Scan the material for the word "network", then return every line where it appears.
SUPPLIED RECORDS section start
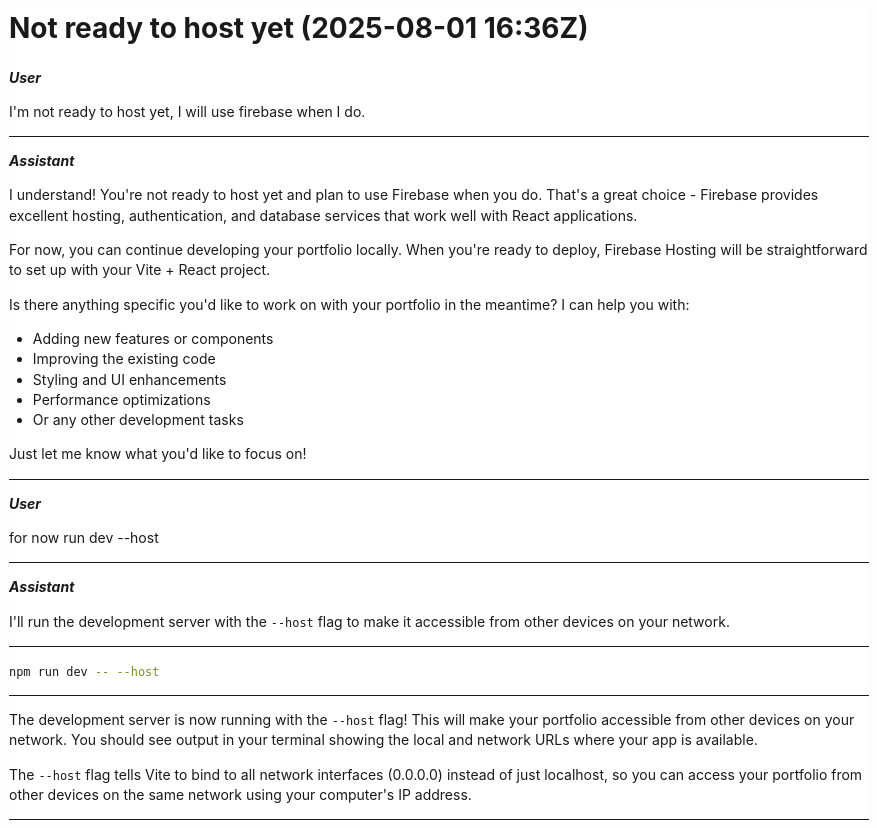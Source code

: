 

# Not ready to host yet (2025-08-01 16:36Z)

_**User**_

I'm not ready to host yet, I will use firebase when I do.


---

_**Assistant**_

I understand! You're not ready to host yet and plan to use Firebase when you do. That's a great choice - Firebase provides excellent hosting, authentication, and database services that work well with React applications.

For now, you can continue developing your portfolio locally. When you're ready to deploy, Firebase Hosting will be straightforward to set up with your Vite + React project.

Is there anything specific you'd like to work on with your portfolio in the meantime? I can help you with:
- Adding new features or components
- Improving the existing code
- Styling and UI enhancements
- Performance optimizations
- Or any other development tasks

Just let me know what you'd like to focus on!

---

_**User**_

for now run dev --host

---

_**Assistant**_

I'll run the development server with the `--host` flag to make it accessible from other devices on your network.


---

```bash
npm run dev -- --host
```

---

The development server is now running with the `--host` flag! This will make your portfolio accessible from other devices on your network. You should see output in your terminal showing the local and network URLs where your app is available.

The `--host` flag tells Vite to bind to all network interfaces (0.0.0.0) instead of just localhost, so you can access your portfolio from other devices on the same network using your computer's IP address.

---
SUPPLIED RECORDS section end
→ **TASK RESULT**
I'll run the development server with the `--host` flag to make it accessible from other devices on your network.
The development server is now running with the `--host` flag! This will make your portfolio accessible from other devices on your network. You should see output in your terminal showing the local and network URLs where your app is available.
The `--host` flag tells Vite to bind to all network interfaces (0.0.0.0) instead of just localhost, so you can access your portfolio from other devices on the same network using your computer's IP address.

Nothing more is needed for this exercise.